[Algorithms II] Week 5-1 Regular Expressions

[TOC]

1. Regular Expressions

pb: pattern matching.

regular expression

Is a notation to specify a set of strings.
basic operations:

  • concatenation
  • or
  • closure: "0 or more appearances of chars"
  • parentheses


additional operations (added for convinence):

ex. [A-C]+ is equivalent to (A|B|C)(A|B|C)*.


吐槽名句:

2. REs and NFAs

duality between RE and DFA:

  • RE: to decribe a set of strings.
  • DFA: machine to ecognize whether a string is in a given set.

[Kleene's therom]

For any DFA, there exists a RE that describes the same set of strings;
For any RE, there exists a DFA that recognizes the same set of strings.

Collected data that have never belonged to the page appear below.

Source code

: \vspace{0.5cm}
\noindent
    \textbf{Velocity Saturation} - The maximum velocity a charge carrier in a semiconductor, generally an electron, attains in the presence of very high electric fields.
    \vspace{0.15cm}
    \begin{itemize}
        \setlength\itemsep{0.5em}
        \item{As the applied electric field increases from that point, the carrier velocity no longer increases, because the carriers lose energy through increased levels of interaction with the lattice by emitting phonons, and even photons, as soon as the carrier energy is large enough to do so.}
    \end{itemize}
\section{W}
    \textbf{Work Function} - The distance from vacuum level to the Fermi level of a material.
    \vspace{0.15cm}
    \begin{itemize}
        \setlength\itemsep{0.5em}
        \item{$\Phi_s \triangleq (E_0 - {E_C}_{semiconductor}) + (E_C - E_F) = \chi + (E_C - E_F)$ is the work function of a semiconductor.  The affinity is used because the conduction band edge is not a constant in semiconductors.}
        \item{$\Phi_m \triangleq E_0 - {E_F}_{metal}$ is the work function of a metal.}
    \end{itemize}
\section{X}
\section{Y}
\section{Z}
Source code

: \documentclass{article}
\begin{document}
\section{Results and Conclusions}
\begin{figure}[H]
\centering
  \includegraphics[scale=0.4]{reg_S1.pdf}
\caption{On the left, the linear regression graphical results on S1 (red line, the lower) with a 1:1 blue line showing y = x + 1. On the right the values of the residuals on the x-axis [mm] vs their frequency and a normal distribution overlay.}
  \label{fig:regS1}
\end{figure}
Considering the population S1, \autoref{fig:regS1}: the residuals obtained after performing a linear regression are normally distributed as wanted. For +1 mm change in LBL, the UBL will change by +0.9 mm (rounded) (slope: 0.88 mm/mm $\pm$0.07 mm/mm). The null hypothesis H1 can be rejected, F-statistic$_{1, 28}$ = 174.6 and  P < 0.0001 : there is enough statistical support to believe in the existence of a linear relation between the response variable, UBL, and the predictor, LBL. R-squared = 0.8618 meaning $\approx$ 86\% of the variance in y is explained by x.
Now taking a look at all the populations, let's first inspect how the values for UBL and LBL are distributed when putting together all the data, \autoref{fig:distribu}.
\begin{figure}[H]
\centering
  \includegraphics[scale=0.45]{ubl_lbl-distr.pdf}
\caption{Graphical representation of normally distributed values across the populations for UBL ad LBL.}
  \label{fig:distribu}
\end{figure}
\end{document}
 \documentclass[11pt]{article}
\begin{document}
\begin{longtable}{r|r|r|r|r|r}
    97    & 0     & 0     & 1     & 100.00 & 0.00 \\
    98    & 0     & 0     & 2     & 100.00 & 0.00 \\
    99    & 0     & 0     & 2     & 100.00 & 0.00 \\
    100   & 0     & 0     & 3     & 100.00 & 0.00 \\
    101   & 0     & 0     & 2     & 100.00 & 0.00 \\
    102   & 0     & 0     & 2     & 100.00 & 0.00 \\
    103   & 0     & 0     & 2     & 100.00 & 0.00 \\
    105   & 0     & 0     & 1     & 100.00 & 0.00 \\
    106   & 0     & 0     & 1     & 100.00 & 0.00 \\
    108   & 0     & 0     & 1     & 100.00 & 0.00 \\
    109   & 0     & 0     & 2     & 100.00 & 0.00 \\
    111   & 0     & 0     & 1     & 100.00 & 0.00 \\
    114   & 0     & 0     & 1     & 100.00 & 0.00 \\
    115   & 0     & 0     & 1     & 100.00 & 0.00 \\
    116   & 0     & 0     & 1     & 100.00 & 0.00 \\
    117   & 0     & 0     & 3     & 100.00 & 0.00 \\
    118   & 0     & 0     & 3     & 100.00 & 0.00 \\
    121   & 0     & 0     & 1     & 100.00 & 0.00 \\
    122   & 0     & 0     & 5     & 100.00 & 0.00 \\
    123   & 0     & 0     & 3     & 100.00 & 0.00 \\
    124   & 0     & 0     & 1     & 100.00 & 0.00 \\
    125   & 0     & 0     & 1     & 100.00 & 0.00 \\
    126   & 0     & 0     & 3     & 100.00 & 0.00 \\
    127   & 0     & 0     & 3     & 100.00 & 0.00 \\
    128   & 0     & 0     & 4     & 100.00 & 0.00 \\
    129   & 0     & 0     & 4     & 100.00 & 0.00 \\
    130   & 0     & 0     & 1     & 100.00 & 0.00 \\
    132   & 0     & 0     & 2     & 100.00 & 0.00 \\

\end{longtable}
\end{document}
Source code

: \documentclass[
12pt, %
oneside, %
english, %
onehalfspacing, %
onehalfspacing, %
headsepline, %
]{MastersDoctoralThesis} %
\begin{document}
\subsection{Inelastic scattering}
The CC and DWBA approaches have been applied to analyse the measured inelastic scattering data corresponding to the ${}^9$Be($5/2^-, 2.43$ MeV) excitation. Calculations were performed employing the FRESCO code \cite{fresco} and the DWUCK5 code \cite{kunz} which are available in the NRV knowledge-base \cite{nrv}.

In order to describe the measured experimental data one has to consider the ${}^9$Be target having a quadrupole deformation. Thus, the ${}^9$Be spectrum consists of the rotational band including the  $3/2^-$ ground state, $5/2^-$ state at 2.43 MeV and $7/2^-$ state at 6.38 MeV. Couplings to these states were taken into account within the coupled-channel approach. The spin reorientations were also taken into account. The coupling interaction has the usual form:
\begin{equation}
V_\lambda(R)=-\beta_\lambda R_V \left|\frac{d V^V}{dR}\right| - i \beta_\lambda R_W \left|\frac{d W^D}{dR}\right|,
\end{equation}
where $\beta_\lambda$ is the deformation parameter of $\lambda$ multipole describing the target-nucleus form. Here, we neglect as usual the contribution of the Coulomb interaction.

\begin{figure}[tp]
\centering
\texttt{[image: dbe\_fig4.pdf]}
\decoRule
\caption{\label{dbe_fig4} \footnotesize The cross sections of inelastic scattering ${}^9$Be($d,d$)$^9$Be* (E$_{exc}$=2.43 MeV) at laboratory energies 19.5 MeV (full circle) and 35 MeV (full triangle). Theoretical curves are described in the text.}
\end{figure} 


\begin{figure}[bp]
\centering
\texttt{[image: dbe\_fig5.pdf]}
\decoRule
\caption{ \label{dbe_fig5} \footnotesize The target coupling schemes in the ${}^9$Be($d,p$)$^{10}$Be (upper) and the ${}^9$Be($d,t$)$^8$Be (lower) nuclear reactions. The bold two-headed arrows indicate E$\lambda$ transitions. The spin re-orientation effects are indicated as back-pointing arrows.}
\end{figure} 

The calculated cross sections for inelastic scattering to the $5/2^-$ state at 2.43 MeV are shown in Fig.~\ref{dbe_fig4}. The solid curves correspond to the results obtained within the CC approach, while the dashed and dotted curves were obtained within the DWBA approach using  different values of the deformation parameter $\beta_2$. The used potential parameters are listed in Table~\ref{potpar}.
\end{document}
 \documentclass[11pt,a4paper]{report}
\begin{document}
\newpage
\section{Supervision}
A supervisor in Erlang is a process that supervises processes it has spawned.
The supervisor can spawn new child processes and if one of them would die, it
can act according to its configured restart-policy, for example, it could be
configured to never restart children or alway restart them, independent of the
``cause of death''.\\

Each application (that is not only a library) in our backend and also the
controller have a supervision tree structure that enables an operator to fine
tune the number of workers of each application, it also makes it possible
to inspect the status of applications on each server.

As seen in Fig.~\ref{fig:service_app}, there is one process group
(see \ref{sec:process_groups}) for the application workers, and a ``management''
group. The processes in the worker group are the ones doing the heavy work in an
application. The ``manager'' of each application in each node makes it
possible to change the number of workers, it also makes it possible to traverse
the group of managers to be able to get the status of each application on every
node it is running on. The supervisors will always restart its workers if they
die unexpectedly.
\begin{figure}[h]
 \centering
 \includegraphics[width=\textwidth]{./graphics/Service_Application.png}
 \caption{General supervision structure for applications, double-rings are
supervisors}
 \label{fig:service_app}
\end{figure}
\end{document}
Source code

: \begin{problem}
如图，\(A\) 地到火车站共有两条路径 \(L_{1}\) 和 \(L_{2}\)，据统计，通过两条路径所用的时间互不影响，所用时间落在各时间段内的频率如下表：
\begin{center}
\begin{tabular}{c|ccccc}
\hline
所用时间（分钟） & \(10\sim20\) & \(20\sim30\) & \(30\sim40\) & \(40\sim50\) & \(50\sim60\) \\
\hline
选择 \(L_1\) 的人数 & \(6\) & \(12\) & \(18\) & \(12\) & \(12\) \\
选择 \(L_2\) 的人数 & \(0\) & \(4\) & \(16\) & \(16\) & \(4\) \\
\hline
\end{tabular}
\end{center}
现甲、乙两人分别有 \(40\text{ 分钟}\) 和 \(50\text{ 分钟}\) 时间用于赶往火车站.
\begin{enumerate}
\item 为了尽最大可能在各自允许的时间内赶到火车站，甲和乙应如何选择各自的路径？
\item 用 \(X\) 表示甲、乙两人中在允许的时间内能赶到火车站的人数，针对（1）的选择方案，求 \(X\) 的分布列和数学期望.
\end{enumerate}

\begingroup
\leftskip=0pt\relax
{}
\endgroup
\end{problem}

first attempt of pattern matching

(Ken Tompson) same as KMP — no backup.
basic plan:

  • construct the DFA
  • simulate the DFA with text

bad news: DFA may have exponential nb of states.
⇒ change to NFA (nondeterministic finite automaton).

NFA

  • put RE into parentheses
  • every char as a state (start=0, success=M) — 这里和之前的DFA很不一样: 之前是每个transition(edge)关联一个char, 这里是每个状态(node)关联一个char.
  • epsilon-transition (red links below): change of machine state without scanning text
  • match-transition (black links below): change state, but also have to scan next char in text, match transition is added after each alphabetic char
  • success (accept) if any sequence of transitions (after scanning all text) end at state-M.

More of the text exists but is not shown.